© 1977 by American Academy of Religion
Abstracts of Articles |
Affirmation of the Jewish People: a condition of theological coherence
Paul M. van Buren is Professor in the Department of Religon of Temple University, Philadelphia, Pennsylvania and author of The Edges of Language (1972) and The Burden of Freedom (1976).
Insofar as the churches do not affirm the existence of the Jewish people, they stand in theological self-contradiction. Such an affirmation, hitherto withheld, would be consistent with a hermeneutical principle at work in the formation of much of Scripture and especially of the Apostolic Writings, new events in Israel's history occasioning reinterpretation of Israel's tradition, so that they might be included as the latest happening in a continuing story.

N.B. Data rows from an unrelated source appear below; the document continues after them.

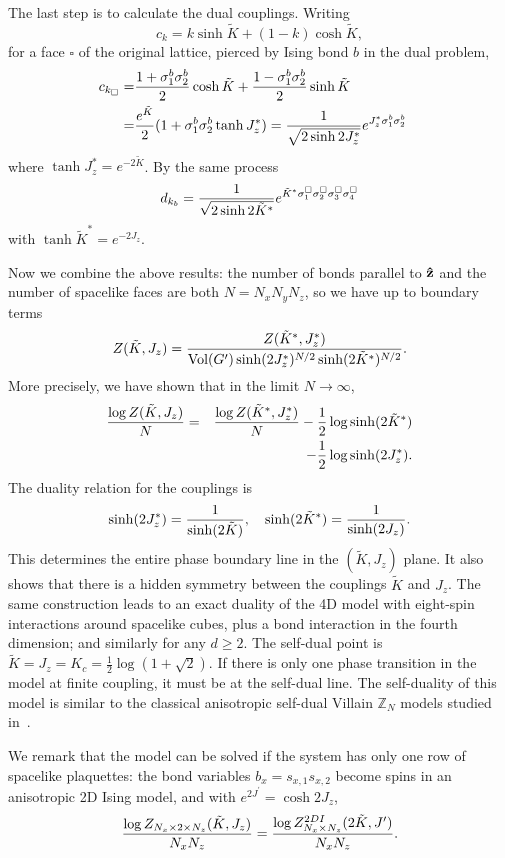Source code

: \documentclass[prl,twocolumn,showpacs,superscriptaddress,preprintnumbers,amssymb]{revtex4}
\def\vol{{\rm Vol}}
\newcommand{\beq}{\begin{equation}}
\newcommand{\eeq}{\end{equation}}
\newcommand{\beqn}{\begin{eqnarray}}
\newcommand{\eeqn}{\end{eqnarray}}
\begin{document}
The last step is to calculate the dual couplings.
Writing \beq c_k = k \sinh {\tilde K} + (1-k) \cosh {\tilde K},
\eeq for a face $\square$ of the original lattice, pierced by
Ising bond $b$ in the dual problem, \beqn c_{k_\square} =& {1 +
\sigma^b_1 \sigma^b_2 \over 2} \cosh {\tilde K} + {1 - \sigma^b_1
\sigma^b_2 \over 2} \sinh {\tilde K} \cr =& {e^{{\tilde K}} \over
2} (1 + \sigma^b_1 \sigma^b_2 \tanh J_z^*) = {1 \over \sqrt{2
\sinh 2J_z^*}} e^{J_z^* \sigma^b_1 \sigma^b_2} \eeqn where $\tanh
J_z^* = e^{-2 {\tilde K}}$.  By the same process \beq d_{k_b} = {1
\over \sqrt{2 \sinh 2 {\tilde K}^{*}}} e^{{\tilde K}^{*}
\sigma^\square_1\sigma^\square_2 \sigma^\square_3
\sigma^\square_4} \eeq with $\tanh {\tilde K}^{*} = e^{-2 J_z}$.

Now we combine the above results: the number of bonds
parallel to ${\bf \hat z}$ and the number of spacelike faces are
both $N = N_x N_y N_z$, so we have up to boundary terms
\beq Z({\tilde K},J_z) =
{Z({\tilde K}^*,J_z^*) \over \vol(G^\prime) \sinh(2 J_z^*)^{N/2} \sinh(2
{\tilde K}^*)^{N/2}}. \eeq More precisely, we have shown that in the limit
$N \rightarrow \infty$, \beqn {\log Z(\tilde K,J_z) \over N} &=&
{\log Z({\tilde K}^*,J_z^*) \over N} - \frac{1}{2} \log \sinh(2 {\tilde K}^*) \cr&&
- \frac{1}{2} \log \sinh(2 J_z^*). \eeqn The duality relation for
the couplings is \beq \sinh (2 J_z^*) = {1 \over \sinh(2 {\tilde
K})},\quad \sinh(2 {\tilde K}^*) = {1 \over \sinh(2 J_z)}. \eeq This
determines the entire phase boundary line in the $({\tilde K},
J_z)$ plane.  It also shows that there is a hidden symmetry
between the couplings ${\tilde K}$ and $J_z$.  The
same construction leads to an exact duality of the 4D model with
eight-spin interactions around spacelike cubes, plus a bond
interaction in the fourth dimension; and similarly for any $d \geq
2$.  The self-dual point is ${\tilde K} = J_z = K_c = \frac{1}{2}
\log(1 + \sqrt{2}).$ If there is only one phase transition in the
model at finite coupling, it must be at
the self-dual line.  The self-duality of this model is similar to
the classical anisotropic self-dual Villain $\mathbb{Z}_N$ models
studied in~\cite{savit2}.

We remark that the model can be solved if the system has only one row of
spacelike plaquettes: the bond variables $b_x = s_{x,1} s_{x,2}$
become spins in an anisotropic 2D Ising model, and 
with $e^{2 J^\prime} = \cosh 2 J_z$,
\beq {\log
Z_{N_x \times 2 \times N_z}({\tilde K},J_z) \over N_x N_z} = {\log
Z^{2DI}_{N_x \times N_z} (2 {\tilde K},J^\prime) \over N_x N_z}.
\eeq
\end{document}
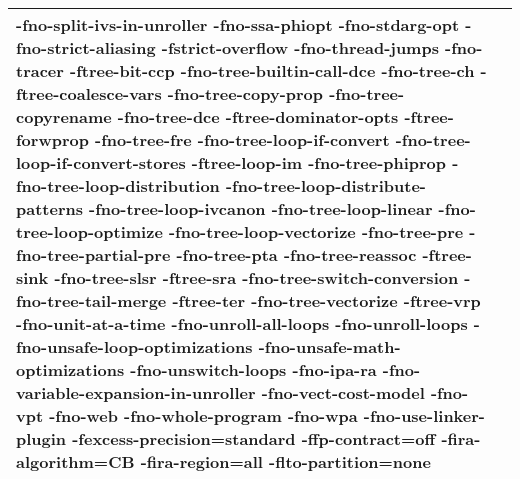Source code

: \begin{tabular}{|l|p{6.2in}|}
-fno-split-ivs-in-unroller -fno-ssa-phiopt -fno-stdarg-opt -fno-strict-aliasing \textbf{-fstrict-overflow} -fno-thread-jumps -fno-tracer \textbf{-ftree-bit-ccp} -fno-tree-builtin-call-dce -fno-tree-ch \textbf{-ftree-coalesce-vars} -fno-tree-copy-prop -fno-tree-copyrename -fno-tree-dce \textbf{-ftree-dominator-opts} \textbf{-ftree-forwprop} -fno-tree-fre -fno-tree-loop-if-convert -fno-tree-loop-if-convert-stores \textbf{-ftree-loop-im} -fno-tree-phiprop -fno-tree-loop-distribution -fno-tree-loop-distribute-patterns -fno-tree-loop-ivcanon -fno-tree-loop-linear -fno-tree-loop-optimize -fno-tree-loop-vectorize -fno-tree-pre -fno-tree-partial-pre -fno-tree-pta -fno-tree-reassoc \textbf{-ftree-sink} -fno-tree-slsr \textbf{-ftree-sra} -fno-tree-switch-conversion -fno-tree-tail-merge \textbf{-ftree-ter} -fno-tree-vectorize \textbf{-ftree-vrp} -fno-unit-at-a-time -fno-unroll-all-loops -fno-unroll-loops -fno-unsafe-loop-optimizations -fno-unsafe-math-optimizations -fno-unswitch-loops -fno-ipa-ra -fno-variable-expansion-in-unroller -fno-vect-cost-model -fno-vpt -fno-web -fno-whole-program -fno-wpa -fno-use-linker-plugin \textbf{-fexcess-precision=standard} \textbf{-ffp-contract=off} \textbf{-fira-algorithm=CB} \textbf{-fira-region=all} \textbf{-flto-partition=none} }\\
     \hline
    \end{tabular}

The formative events leading to the church's originating reinterpretation included not only those of Good Friday and Easter, but also the destruction of Jerusalem in 70 C.E. Two later historical facts, however, require further reinterpretation, if theological coherence is to be restored to a church claiming dependence on Scripture and so on historical events. It can ignore these facts only at the price of living in self-contradication, for it would be excluding from its agenda the very class of items within which falls its own origin. One fact concerns the Jews: their survival and continuity, up to and including the existence of the State of Israel. The other fact concerns the church: its having become, early in its history, an almost completely Gentile enterprise, distinguished from other Gentile entities primarily by its inherited Jewish characteristics, especially its vocabulary.
A possible reinterpretation would take the preservation of the Jews as a crucial sign of the faithfulness of God. Jesus would be understood, not as the inaugurator of the messianic age (i.e., not as Mashiah), but as the elect Jew (Christos) through whom countless Gentiles have been drawn by the Spirit to adore the God of Israel. The church's characteristic doctrinethat of the Trinitywould then be seen to express the peculiarly Gentile (in contrast to the Jewish) apprehension of the One God of Israel.